=== Section Start ===

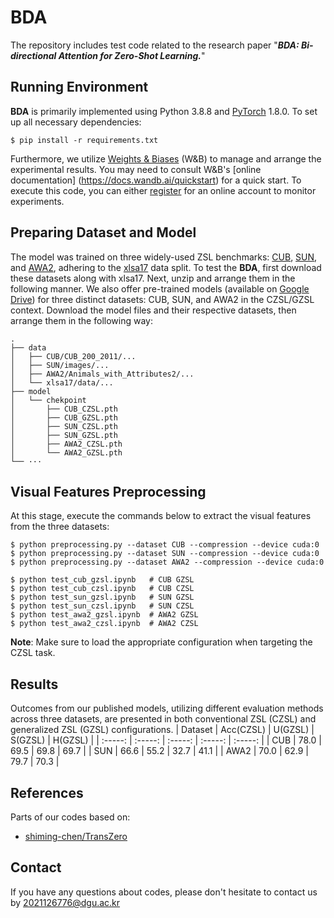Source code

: # BDA
The repository includes test code related to the research paper "***BDA: Bi-directional Attention for Zero-Shot Learning.***"
## Running Environment

**BDA** is primarily implemented using Python 3.8.8 and [PyTorch](https://pytorch.org/) 1.8.0. To set up all necessary dependencies:
```
$ pip install -r requirements.txt
```
Furthermore, we utilize [Weights & Biases](https://wandb.ai/site) (W&B) to manage and arrange the experimental results. You may need to consult W&B's [online documentation]
(https://docs.wandb.ai/quickstart) for a quick start. To execute this code, you can either [register](https://app.wandb.ai/login?signup=true) for an online account to monitor experiments.

## Preparing Dataset and Model
The model was trained on three widely-used ZSL benchmarks: [CUB](http://www.vision.caltech.edu/visipedia/CUB-200-2011.html), [SUN](http://cs.brown.edu/~gmpatter/sunattributes.html), and [AWA2](http://cvml.ist.ac.at/AwA2/), adhering to the [xlsa17](http://datasets.d2.mpi-inf.mpg.de/xian/xlsa17.zip) data split. To test the **BDA**, first download these datasets along with xlsa17. Next, unzip and arrange them in the following manner.
We also offer pre-trained models (available on [Google Drive](https://drive.google.com/drive/folders/18Hr24iSPqb1oZGs6j7XT-y-VZZo3WWyI?usp=sharing)) for three distinct datasets: CUB, SUN, and AWA2 in the CZSL/GZSL context. Download the model files and their respective datasets, then arrange them in the following way:
``` 
. 
├── data 
│   ├── CUB/CUB_200_2011/... 
│   ├── SUN/images/... 
│   ├── AWA2/Animals_with_Attributes2/... 
│   └── xlsa17/data/... 
├── model 
│   └── chekpoint       
│       ├── CUB_CZSL.pth 
│       ├── CUB_GZSL.pth 
│       ├── SUN_CZSL.pth 
│       ├── SUN_GZSL.pth 
│       ├── AWA2_CZSL.pth 
│       └── AWA2_GZSL.pth 
└── ··· 
```

## Visual Features Preprocessing
At this stage, execute the commands below to extract the visual features from the three datasets:

```
$ python preprocessing.py --dataset CUB --compression --device cuda:0
$ python preprocessing.py --dataset SUN --compression --device cuda:0
$ python preprocessing.py --dataset AWA2 --compression --device cuda:0
```

```
$ python test_cub_gzsl.ipynb   # CUB GZSL
$ python test_cub_czsl.ipynb   # CUB CZSL
$ python test_sun_gzsl.ipynb   # SUN GZSL
$ python test_sun_czsl.ipynb   # SUN CZSL
$ python test_awa2_gzsl.ipynb  # AWA2 GZSL
$ python test_awa2_czsl.ipynb  # AWA2 CZSL
```
**Note**: 
Make sure to load the appropriate configuration when targeting the CZSL task.

## Results
Outcomes from our published models, utilizing different evaluation methods across three datasets, are presented in both conventional ZSL (CZSL) and generalized ZSL (GZSL) configurations.
| Dataset | Acc(CZSL) | U(GZSL) | S(GZSL) | H(GZSL) |
| :-----: | :-----: | :-----: | :-----: | :-----: |
| CUB | 78.0 | 69.5 | 69.8 | 69.7 |
| SUN | 66.6 | 55.2 | 32.7 | 41.1 |
| AWA2 | 70.0 | 62.9 | 79.7 | 70.3 |
## References
Parts of our codes based on:
* [shiming-chen/TransZero](https://github.com/shiming-chen/TransZero)
## Contact
If you have any questions about codes, please don't hesitate to contact us by 2021126776@dgu.ac.kr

=== Section End ===

**Assignment:** Every line of the data should be copied as it stands, without the images.

**Result of this task:**
Source code

: # BDA
The repository includes test code related to the research paper "***BDA: Bi-directional Attention for Zero-Shot Learning.***"
## Running Environment

**BDA** is primarily implemented using Python 3.8.8 and [PyTorch](https://pytorch.org/) 1.8.0. To set up all necessary dependencies:
```
$ pip install -r requirements.txt
```
Furthermore, we utilize [Weights & Biases](https://wandb.ai/site) (W&B) to manage and arrange the experimental results. You may need to consult W&B's [online documentation]
(https://docs.wandb.ai/quickstart) for a quick start. To execute this code, you can either [register](https://app.wandb.ai/login?signup=true) for an online account to monitor experiments.

## Preparing Dataset and Model
The model was trained on three widely-used ZSL benchmarks: [CUB](http://www.vision.caltech.edu/visipedia/CUB-200-2011.html), [SUN](http://cs.brown.edu/~gmpatter/sunattributes.html), and [AWA2](http://cvml.ist.ac.at/AwA2/), adhering to the [xlsa17](http://datasets.d2.mpi-inf.mpg.de/xian/xlsa17.zip) data split. To test the **BDA**, first download these datasets along with xlsa17. Next, unzip and arrange them in the following manner.
We also offer pre-trained models (available on [Google Drive](https://drive.google.com/drive/folders/18Hr24iSPqb1oZGs6j7XT-y-VZZo3WWyI?usp=sharing)) for three distinct datasets: CUB, SUN, and AWA2 in the CZSL/GZSL context. Download the model files and their respective datasets, then arrange them in the following way:
``` 
. 
├── data 
│   ├── CUB/CUB_200_2011/... 
│   ├── SUN/images/... 
│   ├── AWA2/Animals_with_Attributes2/... 
│   └── xlsa17/data/... 
├── model 
│   └── chekpoint       
│       ├── CUB_CZSL.pth 
│       ├── CUB_GZSL.pth 
│       ├── SUN_CZSL.pth 
│       ├── SUN_GZSL.pth 
│       ├── AWA2_CZSL.pth 
│       └── AWA2_GZSL.pth 
└── ··· 
```

## Visual Features Preprocessing
At this stage, execute the commands below to extract the visual features from the three datasets:

```
$ python preprocessing.py --dataset CUB --compression --device cuda:0
$ python preprocessing.py --dataset SUN --compression --device cuda:0
$ python preprocessing.py --dataset AWA2 --compression --device cuda:0
```

```
$ python test_cub_gzsl.ipynb   # CUB GZSL
$ python test_cub_czsl.ipynb   # CUB CZSL
$ python test_sun_gzsl.ipynb   # SUN GZSL
$ python test_sun_czsl.ipynb   # SUN CZSL
$ python test_awa2_gzsl.ipynb  # AWA2 GZSL
$ python test_awa2_czsl.ipynb  # AWA2 CZSL
```
**Note**: 
Make sure to load the appropriate configuration when targeting the CZSL task.

## Results
Outcomes from our published models, utilizing different evaluation methods across three datasets, are presented in both conventional ZSL (CZSL) and generalized ZSL (GZSL) configurations.
| Dataset | Acc(CZSL) | U(GZSL) | S(GZSL) | H(GZSL) |
| :-----: | :-----: | :-----: | :-----: | :-----: |
| CUB | 78.0 | 69.5 | 69.8 | 69.7 |
| SUN | 66.6 | 55.2 | 32.7 | 41.1 |
| AWA2 | 70.0 | 62.9 | 79.7 | 70.3 |
## References
Parts of our codes based on:
* [shiming-chen/TransZero](https://github.com/shiming-chen/TransZero)
## Contact
If you have any questions about codes, please don't hesitate to contact us by 2021126776@dgu.ac.kr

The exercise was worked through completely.